Gary Ablett Jr’s final appearance gave the match a gravitas perhaps unrepeatable with any other retiring AFL star. Then you had Dustin Martin scoring four otherworldly goals, a repeat of his 2019 grand final, and a third Norm Smith medal in another repeat.
But the main freaky symbolism came from the match repeating the 2019 Tigers-Cats preliminary final exactly.
Just like 2019, Richmond scored consecutive goals early, but Geelong worked their way back in. Just like 2019, Geelong took the lead at quarter time. Just like 201,9 Geelong dominated the second quarter but only kicked three goals to one after Richmond’s defence held firm. Geelong’s highest lead was 21, then a year later 22 points. Just like 2019, Richmond scored in the second and fifth minutes after half time to instantaneously flip the game. They kicked eight goals to two after half time in 2019 and nine goals to two in 2020.
Take a look at the last quarter of both the wins against Port Adelaide and Geelong in 2020. Damien Hardwick’s side held a two-point lead both times with the game on the line. Both quarters featured the Tigers sticking to fundamentals beautifully – holding their marks, making sure clearance kicks didn’t go out on the full, unexpectantly dominating clearances. The simple things.
In the last quarter of the grand final, we saw Kane Lambert scooping up a difficult half-volley to assist Dion Prestia’s first-minute goal. This was followed by Tom Hawkins dropping a chest mark.
Nathan Broad then held a difficult running mark in the goal square, running backwards. Another low-key moment when you knew the reigning premiers were too good was when a Jack Graham tackle in defence led to Shane Edawards, him and Jayden Short combining with tight handballs for Short’s clearance, a brilliant piece of defence. Noah Balta then took a mark leading to Dusty’s killer third goal.

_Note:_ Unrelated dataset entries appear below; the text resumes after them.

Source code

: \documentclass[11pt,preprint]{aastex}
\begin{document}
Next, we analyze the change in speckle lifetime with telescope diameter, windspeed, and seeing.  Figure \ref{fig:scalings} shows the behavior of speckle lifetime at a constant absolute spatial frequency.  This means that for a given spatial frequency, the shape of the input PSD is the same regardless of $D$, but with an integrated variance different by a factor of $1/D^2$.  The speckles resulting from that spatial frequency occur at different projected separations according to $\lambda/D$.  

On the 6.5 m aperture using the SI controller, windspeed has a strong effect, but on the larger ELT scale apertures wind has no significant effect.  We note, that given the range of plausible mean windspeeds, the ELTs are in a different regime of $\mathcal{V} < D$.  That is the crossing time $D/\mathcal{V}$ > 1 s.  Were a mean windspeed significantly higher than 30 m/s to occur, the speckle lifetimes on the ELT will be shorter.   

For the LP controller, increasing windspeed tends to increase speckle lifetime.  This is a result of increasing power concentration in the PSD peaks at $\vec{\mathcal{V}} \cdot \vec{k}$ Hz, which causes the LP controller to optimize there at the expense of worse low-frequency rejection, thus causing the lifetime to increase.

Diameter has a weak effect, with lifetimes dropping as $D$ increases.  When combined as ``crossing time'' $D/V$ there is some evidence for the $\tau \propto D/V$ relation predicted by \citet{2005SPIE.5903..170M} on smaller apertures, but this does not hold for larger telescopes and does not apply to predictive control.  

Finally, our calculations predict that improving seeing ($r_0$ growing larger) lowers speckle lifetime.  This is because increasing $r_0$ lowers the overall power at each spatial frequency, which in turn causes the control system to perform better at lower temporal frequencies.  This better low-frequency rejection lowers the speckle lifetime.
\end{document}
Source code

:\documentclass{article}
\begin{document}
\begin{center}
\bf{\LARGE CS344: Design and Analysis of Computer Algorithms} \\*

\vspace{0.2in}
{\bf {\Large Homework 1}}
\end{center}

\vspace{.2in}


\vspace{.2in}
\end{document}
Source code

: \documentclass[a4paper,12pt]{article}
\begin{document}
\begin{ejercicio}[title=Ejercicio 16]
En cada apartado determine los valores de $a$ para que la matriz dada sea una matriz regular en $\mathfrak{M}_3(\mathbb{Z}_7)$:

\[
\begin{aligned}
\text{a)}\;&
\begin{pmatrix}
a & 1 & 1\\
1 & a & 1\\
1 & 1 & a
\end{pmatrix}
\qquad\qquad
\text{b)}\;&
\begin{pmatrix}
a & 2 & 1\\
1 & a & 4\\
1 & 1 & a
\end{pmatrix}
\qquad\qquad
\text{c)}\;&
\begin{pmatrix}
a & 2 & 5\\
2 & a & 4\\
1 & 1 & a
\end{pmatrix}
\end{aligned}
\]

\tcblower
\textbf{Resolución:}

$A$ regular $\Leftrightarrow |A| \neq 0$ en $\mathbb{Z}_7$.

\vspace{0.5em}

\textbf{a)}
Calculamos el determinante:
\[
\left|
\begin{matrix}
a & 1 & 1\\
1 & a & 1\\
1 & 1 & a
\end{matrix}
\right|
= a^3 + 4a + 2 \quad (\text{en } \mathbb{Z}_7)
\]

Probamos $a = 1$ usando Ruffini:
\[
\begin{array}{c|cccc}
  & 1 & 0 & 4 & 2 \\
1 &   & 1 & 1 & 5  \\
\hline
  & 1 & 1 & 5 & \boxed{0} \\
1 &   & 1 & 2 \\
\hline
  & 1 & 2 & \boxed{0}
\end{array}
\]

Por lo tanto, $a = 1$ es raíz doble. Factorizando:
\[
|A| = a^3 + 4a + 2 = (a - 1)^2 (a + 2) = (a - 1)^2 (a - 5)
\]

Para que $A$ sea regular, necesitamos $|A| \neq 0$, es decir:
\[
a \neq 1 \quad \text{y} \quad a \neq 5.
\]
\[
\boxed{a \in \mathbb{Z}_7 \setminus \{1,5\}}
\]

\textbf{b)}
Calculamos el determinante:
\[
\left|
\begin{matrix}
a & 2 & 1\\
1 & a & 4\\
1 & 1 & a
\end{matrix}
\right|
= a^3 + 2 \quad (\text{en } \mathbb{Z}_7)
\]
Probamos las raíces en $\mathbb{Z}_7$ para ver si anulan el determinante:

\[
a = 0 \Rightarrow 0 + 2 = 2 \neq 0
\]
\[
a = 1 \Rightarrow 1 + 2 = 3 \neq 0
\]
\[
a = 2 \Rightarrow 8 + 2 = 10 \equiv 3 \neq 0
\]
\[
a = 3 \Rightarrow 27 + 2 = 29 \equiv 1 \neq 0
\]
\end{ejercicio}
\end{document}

Geelong in contrast saw their defenders shank a number of clearances out on the full all match.
This is why Jeremy Cameron will make no difference to Geelong winning the 2021 premiership. Geelong cannot win because a premiership is won with the bottom 11 of a team’s 22 contributing. It does not matter how stacked the top 11 are if the rest of the team can’t come through.
Richmond have won all these premierships because their nobodies are all good. Geelong’s nobodies are simply nobodies.
Geelong won two excellent finals in 2020, along with powerful wins against Brisbane, Port Adelaide and St Kilda mid-year. They are an excellent organisation endlessly capable of reinvention and brave with their playing strategies. I could hardly believe pure passing was possible in the AFL until I saw Geelong eviscerate Collingwood.
But I tend to think the grand final berth flattered them. Port Adelaide, a speedy young team, ran them down in the second half and were likely a better team in 2020.
Richmond’s only major loss these years was the Collingwood preliminary in 2018, a match that grows more mythical as the Tigers keep adding premierships.
Why Mason Cox single-handedly gets the credit when the Pies were already up five goals to one and blitzing the Tigers is pure sensationalism. The Pies were speedy that night, frenetic. Richmond, out of form, simply could not keep up with them.
My feeling is the fast Port would have also beaten the Tigers in 2020 but for the rain, which always favours more experienced teams.
Now, Geelong are a lot of things but they are not speedy. That is one reason why they cannot beat Richmond who, at least defensively, are fast as well as strong.
Richmond are not the be-all and end-all of season 2021. Things change and new teams will emerge. But speed is potentially the way to beat Richmond and Geelong are not the team to do it.
Jeremy Cameron is not 22 players who fulfil their jobs like Richmond are. He is but a man.